Fake WeTransfer from ‘Burli’

There are spam emails currently circulating that seem to be from someone at Burli trying to send a document via WeTransfer.

The emails do not come from Burli and should be deleted. They are likely a phishing attack, aimed at gathering email login information.

In January 2019 many of our friends, customers, and partners began receiving fake WeTransfer notifications by email. The emails seemingly come from WeTransfer, apparently on behalf of someone at Burli Software. They were not sent by Burli.

We think the To: and From: addresses are probably both harvested from a hacked address book that both the recipient and ‘sender’ appeared in.

We’re not cyber-security experts but from what we can tell, the emails come from and link first to WeTransfer, the well-known and reputable service for sending files. From there things go pear-shaped very quickly.

Thanks to a trick with an .html file, the reader is quickly forwarded to a login screen. This screen (which looks like a WeTransfer pager but isn’t) asks for both the username and password of the user’s current email account. It offers several options – Hotmail, Office, Yahoo, Gmail, and so on: the usual suspects. Once the user enters those details and presses ‘Login’, no download happens.

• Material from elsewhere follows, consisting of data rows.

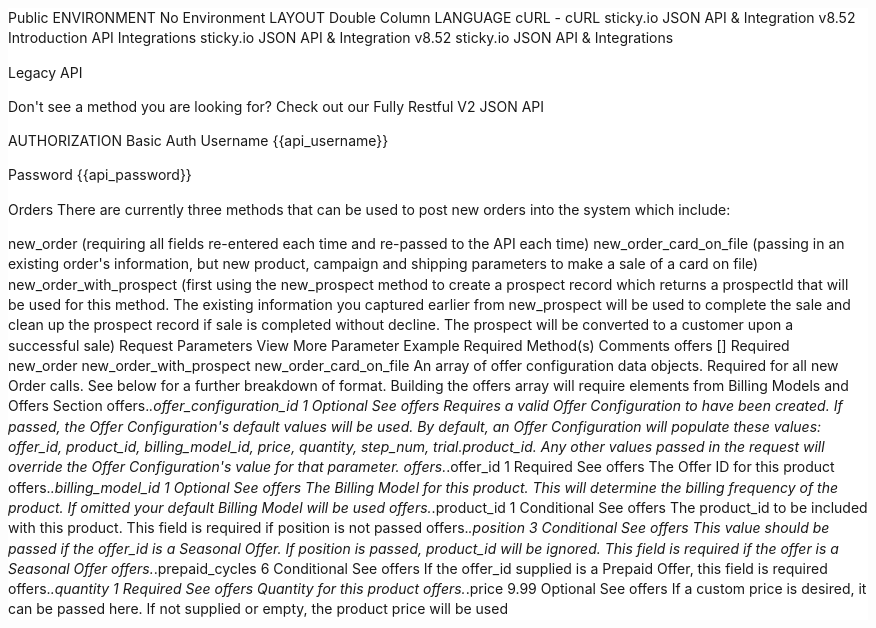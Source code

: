 
Public
ENVIRONMENT
No Environment
LAYOUT
Double Column
LANGUAGE
cURL - cURL
sticky.io JSON API & Integration v8.52
Introduction
API
Integrations
sticky.io JSON API & Integration v8.52
sticky.io JSON API & Integrations

Legacy API

Don't see a method you are looking for? Check out our Fully Restful V2 JSON API

AUTHORIZATION
Basic Auth
Username
{{api_username}}

Password
{{api_password}}

Orders
There are currently three methods that can be used to post new orders into the system which include:

new_order (requiring all fields re-entered each time and re-passed to the API each time)
new_order_card_on_file (passing in an existing order's information, but new product, campaign and shipping parameters to make a sale of a card on file)
new_order_with_prospect (first using the new_prospect method to create a prospect record which returns a prospectId that will be used for this method. The existing information you captured earlier from new_prospect will be used to complete the sale and clean up the prospect record if sale is completed without decline. The prospect will be converted to a customer upon a successful sale)
Request Parameters
View More
Parameter	Example	Required	Method(s)	Comments
offers	[]	Required	
new_order
new_order_with_prospect
new_order_card_on_file
An array of offer configuration data objects. Required for all new Order calls. See below for a further breakdown of format. Building the offers array will require elements from Billing Models and Offers Section
offers.*.offer_configuration_id	1	Optional	See offers	Requires a valid Offer Configuration to have been created. If passed, the Offer Configuration's default values will be used. By default, an Offer Configuration will populate these values: offer_id, product_id, billing_model_id, price, quantity, step_num, trial.product_id. Any other values passed in the request will override the Offer Configuration's value for that parameter.
offers.*.offer_id	1	Required	See offers	The Offer ID for this product
offers.*.billing_model_id	1	Optional	See offers	The Billing Model for this product. This will determine the billing frequency of the product. If omitted your default Billing Model will be used
offers.*.product_id	1	Conditional	See offers	The product_id to be included with this product. This field is required if position is not passed
offers.*.position	3	Conditional	See offers	This value should be passed if the offer_id is a Seasonal Offer. If position is passed, product_id will be ignored. This field is required if the offer is a Seasonal Offer
offers.*.prepaid_cycles	6	Conditional	See offers	If the offer_id supplied is a Prepaid Offer, this field is required
offers.*.quantity	1	Required	See offers	Quantity for this product
offers.*.price	9.99	Optional	See offers	If a custom price is desired, it can be passed here. If not supplied or empty, the product price will be used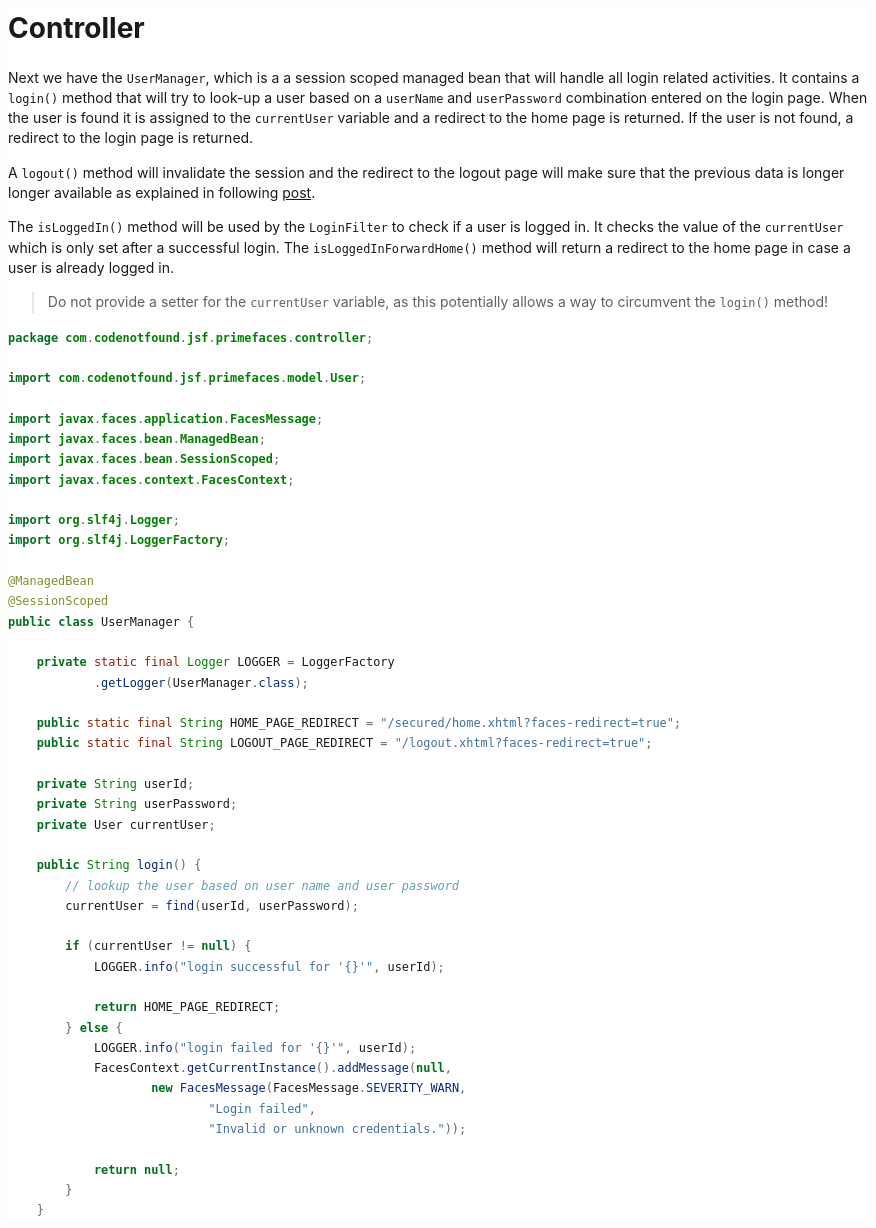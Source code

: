 # Controller

Next we have the `UserManager`, which is a a session scoped managed bean that will handle all login related activities. It contains a `login()` method that will try to look-up a user based on a `userName` and `userPassword` combination entered on the login page. When the user is found it is assigned to the `currentUser` variable and a redirect to the home page is returned. If the user is not found, a redirect to the login page is returned.

A `logout()` method will invalidate the session and the redirect to the logout page will make sure that the previous data is longer longer available as explained in following [post](http://stackoverflow.com/a/5620582/4201470).

The `isLoggedIn()` method will be used by the `LoginFilter` to check if a user is logged in. It checks the value of the `currentUser` which is only set after a successful login. The `isLoggedInForwardHome()` method will return a redirect to the home page in case a user is already logged in.

> Do not provide a setter for the `currentUser` variable, as this potentially allows a way to circumvent the `login()` method! 

``` java
package com.codenotfound.jsf.primefaces.controller;

import com.codenotfound.jsf.primefaces.model.User;

import javax.faces.application.FacesMessage;
import javax.faces.bean.ManagedBean;
import javax.faces.bean.SessionScoped;
import javax.faces.context.FacesContext;

import org.slf4j.Logger;
import org.slf4j.LoggerFactory;

@ManagedBean
@SessionScoped
public class UserManager {

    private static final Logger LOGGER = LoggerFactory
            .getLogger(UserManager.class);

    public static final String HOME_PAGE_REDIRECT = "/secured/home.xhtml?faces-redirect=true";
    public static final String LOGOUT_PAGE_REDIRECT = "/logout.xhtml?faces-redirect=true";

    private String userId;
    private String userPassword;
    private User currentUser;

    public String login() {
        // lookup the user based on user name and user password
        currentUser = find(userId, userPassword);

        if (currentUser != null) {
            LOGGER.info("login successful for '{}'", userId);

            return HOME_PAGE_REDIRECT;
        } else {
            LOGGER.info("login failed for '{}'", userId);
            FacesContext.getCurrentInstance().addMessage(null,
                    new FacesMessage(FacesMessage.SEVERITY_WARN,
                            "Login failed",
                            "Invalid or unknown credentials."));

            return null;
        }
    }
```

Presumably some proportion of people give up at this point. Some probably contact WeTransfer for help. Some reach out to us, which is how we know about this.

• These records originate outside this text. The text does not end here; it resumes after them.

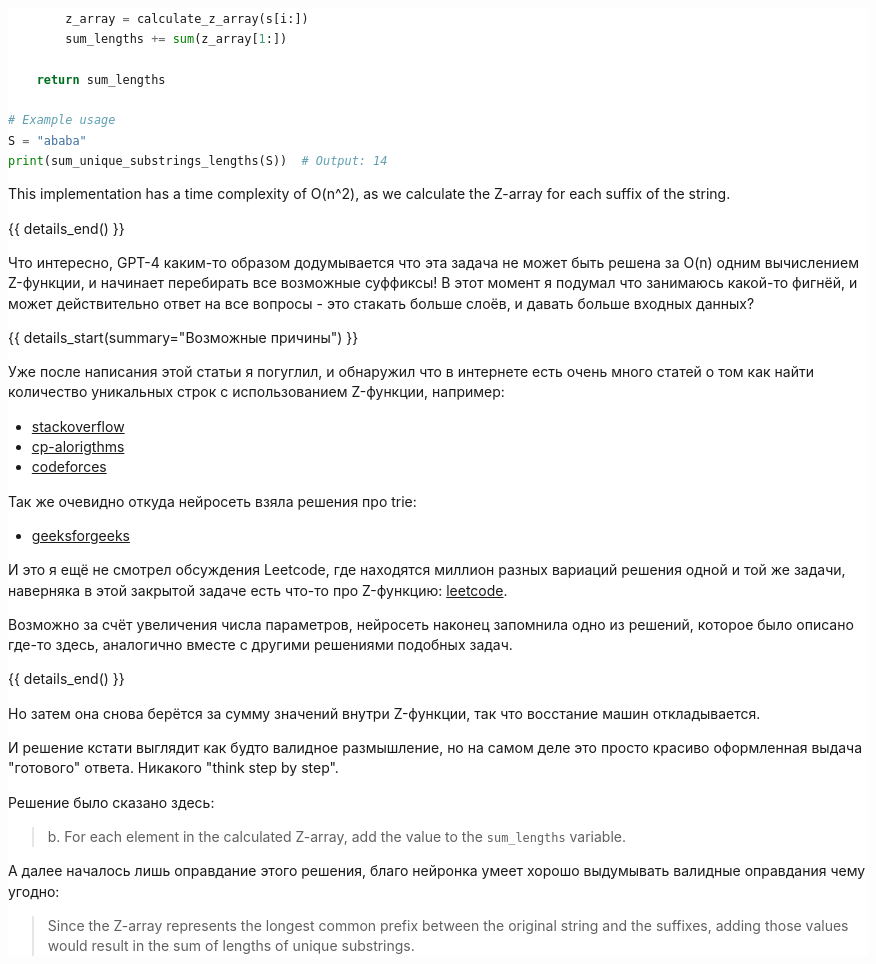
 ```python
        z_array = calculate_z_array(s[i:])
        sum_lengths += sum(z_array[1:])

    return sum_lengths

# Example usage
S = "ababa"
print(sum_unique_substrings_lengths(S))  # Output: 14
```

This implementation has a time complexity of O(n^2), as we calculate the Z-array for each suffix of the string.

{{ details_end() }}

Что интересно, GPT-4 каким-то образом додумывается что эта задача не может быть решена за O(n) одним вычислением Z-функции, и начинает перебирать все возможные суффиксы! В этот момент я подумал что занимаюсь какой-то фигнёй, и может действительно ответ на все вопросы - это стакать больше слоёв, и давать больше входных данных?

{{ details_start(summary="Возможные причины") }}

Уже после написания этой статьи я погуглил, и обнаружил что в интернете есть очень много статей о том как найти количество уникальных строк с использованием Z-функции, например:
* [stackoverflow](https://stackoverflow.com/questions/72304669/z-function-and-unique-substrings-broken-algorithm-parroted-everywhere)
* [cp-alorigthms](https://cp-algorithms.com/string/z-function.html#number-of-distinct-substrings-in-a-string)
* [codeforces](https://codeforces.com/blog/entry/19144)


Так же очевидно откуда нейросеть взяла решения про trie:
* [geeksforgeeks](https://www.geeksforgeeks.org/count-distinct-substrings-string-using-suffix-array/)

И это я ещё не смотрел обсуждения Leetcode, где находятся миллион разных вариаций решения одной и той же задачи, наверняка в этой закрытой задаче есть что-то про Z-функцию: [leetcode](https://leetcode.com/problems/number-of-distinct-substrings-in-a-string/).

Возможно за счёт увеличения числа параметров, нейросеть наконец запомнила одно из решений, которое было описано где-то здесь, аналогично вместе с другими решениями подобных задач.

{{ details_end() }}

Но затем она снова берётся за сумму значений внутри Z-функции, так что восстание машин откладывается.

И решение кстати выглядит как будто валидное размышление, но на самом деле это просто красиво оформленная выдача "готового" ответа. Никакого "think step by step".

Решение было сказано здесь:

> b. For each element in the calculated Z-array, add the value to the `sum_lengths` variable.

А далее началось лишь оправдание этого решения, благо нейронка умеет хорошо выдумывать валидные оправдания чему угодно:

> Since the Z-array represents the longest common prefix between the original string and the suffixes, adding those values would result in the sum of lengths of unique substrings.
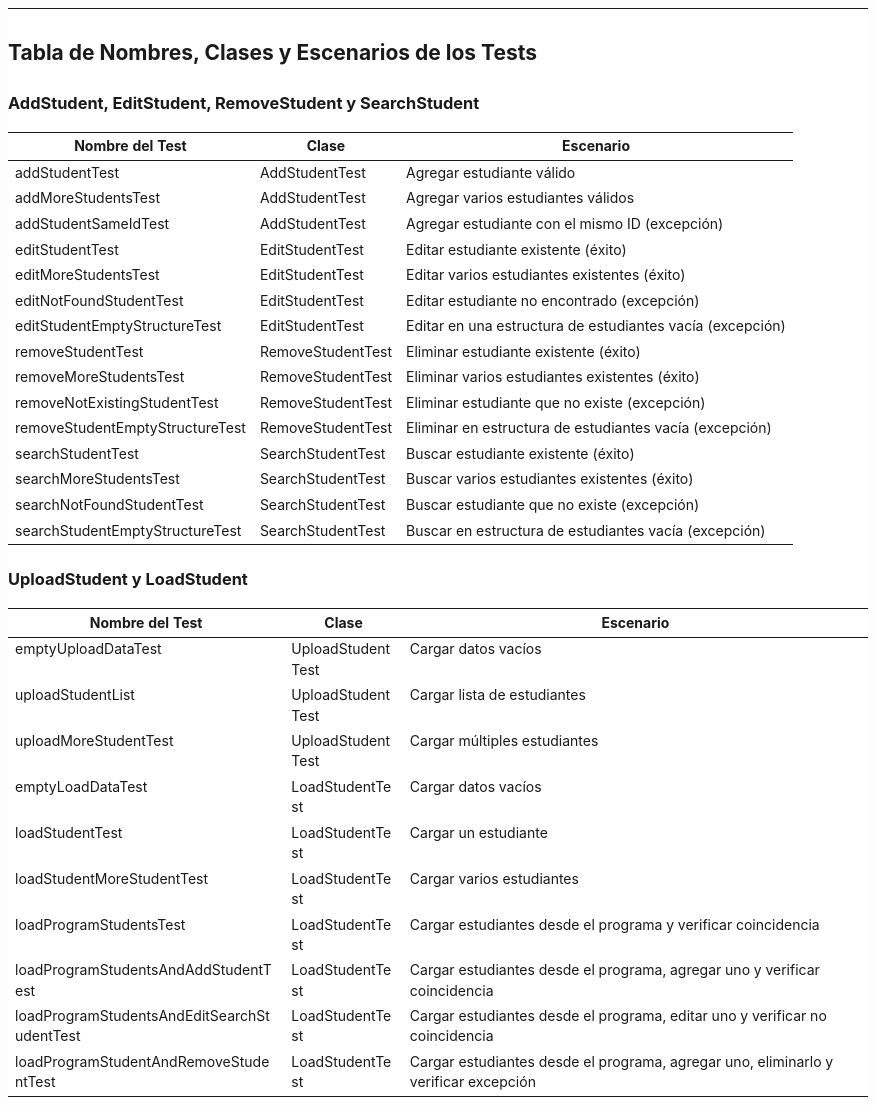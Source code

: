 --------------------------------------------------
## Tabla de Nombres, Clases y Escenarios de los Tests

### AddStudent, EditStudent, RemoveStudent y SearchStudent

| Nombre del Test          | Clase         | Escenario                                       |
| ------------------------ | -------------  | ----------------------------------------------- |
| addStudentTest           | AddStudentTest | Agregar estudiante válido                       |
| addMoreStudentsTest      | AddStudentTest | Agregar varios estudiantes válidos              |
| addStudentSameIdTest     | AddStudentTest | Agregar estudiante con el mismo ID (excepción) |
| editStudentTest          | EditStudentTest | Editar estudiante existente (éxito)            |
| editMoreStudentsTest     | EditStudentTest | Editar varios estudiantes existentes (éxito)   |
| editNotFoundStudentTest  | EditStudentTest | Editar estudiante no encontrado (excepción)     |
| editStudentEmptyStructureTest | EditStudentTest | Editar en una estructura de estudiantes vacía (excepción) |
| removeStudentTest        | RemoveStudentTest | Eliminar estudiante existente (éxito)         |
| removeMoreStudentsTest   | RemoveStudentTest | Eliminar varios estudiantes existentes (éxito) |
| removeNotExistingStudentTest | RemoveStudentTest | Eliminar estudiante que no existe (excepción) |
| removeStudentEmptyStructureTest | RemoveStudentTest | Eliminar en estructura de estudiantes vacía (excepción) |
| searchStudentTest        | SearchStudentTest | Buscar estudiante existente (éxito)           |
| searchMoreStudentsTest   | SearchStudentTest | Buscar varios estudiantes existentes (éxito)  |
| searchNotFoundStudentTest | SearchStudentTest | Buscar estudiante que no existe (excepción)   |
| searchStudentEmptyStructureTest | SearchStudentTest | Buscar en estructura de estudiantes vacía (excepción) |

### UploadStudent y LoadStudent

| Nombre del Test             | Clase            | Escenario                                       |
| --------------------------- | ----------------  | ----------------------------------------------- |
| emptyUploadDataTest        | UploadStudentTest | Cargar datos vacíos                             |
| uploadStudentList           | UploadStudentTest | Cargar lista de estudiantes                     |
| uploadMoreStudentTest      | UploadStudentTest | Cargar múltiples estudiantes                    |
| emptyLoadDataTest          | LoadStudentTest   | Cargar datos vacíos                             |
| loadStudentTest            | LoadStudentTest   | Cargar un estudiante                           |
| loadStudentMoreStudentTest | LoadStudentTest   | Cargar varios estudiantes                       |
| loadProgramStudentsTest    | LoadStudentTest   | Cargar estudiantes desde el programa y verificar coincidencia |
| loadProgramStudentsAndAddStudentTest | LoadStudentTest | Cargar estudiantes desde el programa, agregar uno y verificar coincidencia |
| loadProgramStudentsAndEditSearchStudentTest | LoadStudentTest | Cargar estudiantes desde el programa, editar uno y verificar no coincidencia |
| loadProgramStudentAndRemoveStudentTest   | LoadStudentTest | Cargar estudiantes desde el programa, agregar uno, eliminarlo y verificar excepción |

Of course, there never was a WeTransfer document to download. Instead that username and password (enough to log in and take control of the account) has been sent deep into the unlit back streets of the internet.

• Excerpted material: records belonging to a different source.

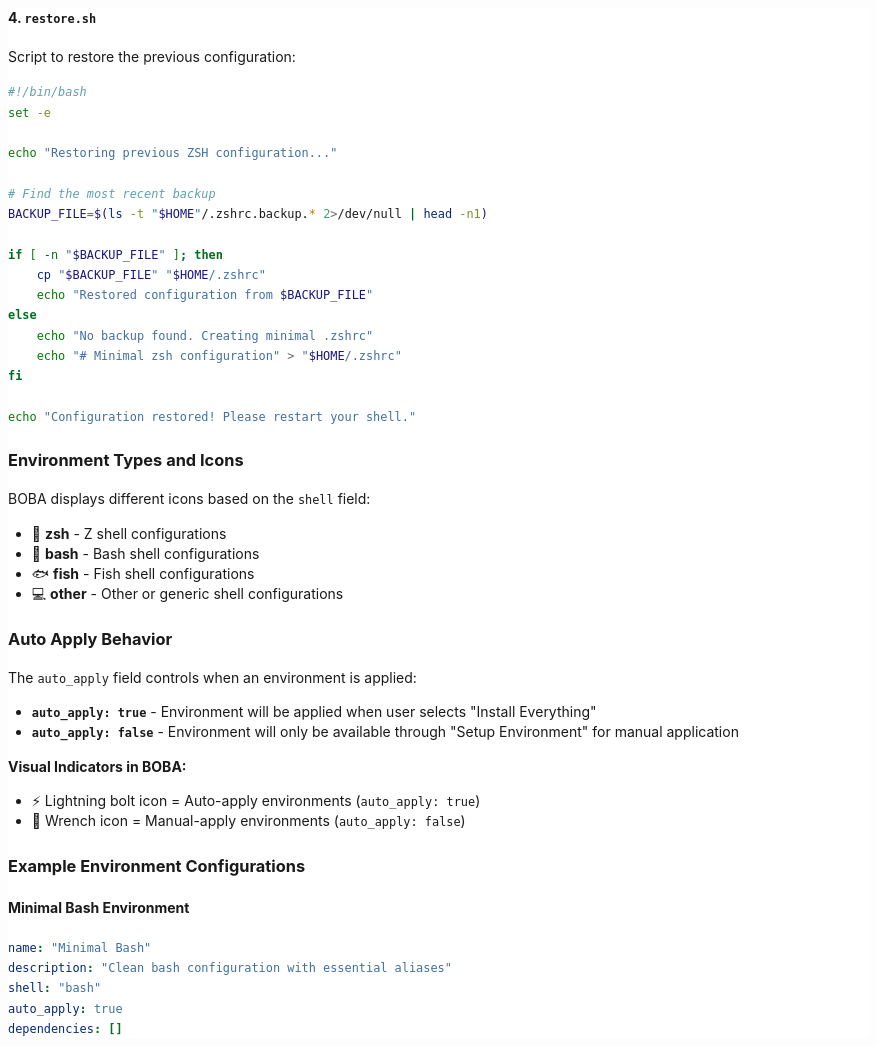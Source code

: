 
#### 4. `restore.sh`

Script to restore the previous configuration:

```bash
#!/bin/bash
set -e

echo "Restoring previous ZSH configuration..."

# Find the most recent backup
BACKUP_FILE=$(ls -t "$HOME"/.zshrc.backup.* 2>/dev/null | head -n1)

if [ -n "$BACKUP_FILE" ]; then
    cp "$BACKUP_FILE" "$HOME/.zshrc"
    echo "Restored configuration from $BACKUP_FILE"
else
    echo "No backup found. Creating minimal .zshrc"
    echo "# Minimal zsh configuration" > "$HOME/.zshrc"
fi

echo "Configuration restored! Please restart your shell."
```

### Environment Types and Icons

BOBA displays different icons based on the `shell` field:

- 🦓 **zsh** - Z shell configurations
- 🐚 **bash** - Bash shell configurations  
- 🐟 **fish** - Fish shell configurations
- 💻 **other** - Other or generic shell configurations

### Auto Apply Behavior

The `auto_apply` field controls when an environment is applied:

- **`auto_apply: true`** - Environment will be applied when user selects "Install Everything"
- **`auto_apply: false`** - Environment will only be available through "Setup Environment" for manual application

**Visual Indicators in BOBA:**
- ⚡ Lightning bolt icon = Auto-apply environments (`auto_apply: true`)
- 🔧 Wrench icon = Manual-apply environments (`auto_apply: false`)

### Example Environment Configurations

#### Minimal Bash Environment
```yaml
name: "Minimal Bash"
description: "Clean bash configuration with essential aliases"
shell: "bash"
auto_apply: true
dependencies: []
```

If you followed that link, entered account details, got no document, and are now here with questions, our urgent advice is to change the password on that account as soon as possible (now is a great time. Go on… we’ll wait right here for you while you change it). Adding 2-factor authentication to that account, which foils many of these attacks, is also a good idea. If it was a work email account, let your IT folks know ASAP.

If you got the email, were suspicious of it and are here to double-check: you were right. It’s fake. Delete it.

As far as we can tell, no Burli server, account or system is involved in these attacks. We have no reason to believe the folks at WeTransfer have anything to do with it either. That means there’s very little we can do other than alert you that these emails are probably malicious, aren’t from us, and that we are have not sent anything – certainly not unexplained and unexpected documents – to anyone via WeTransfer.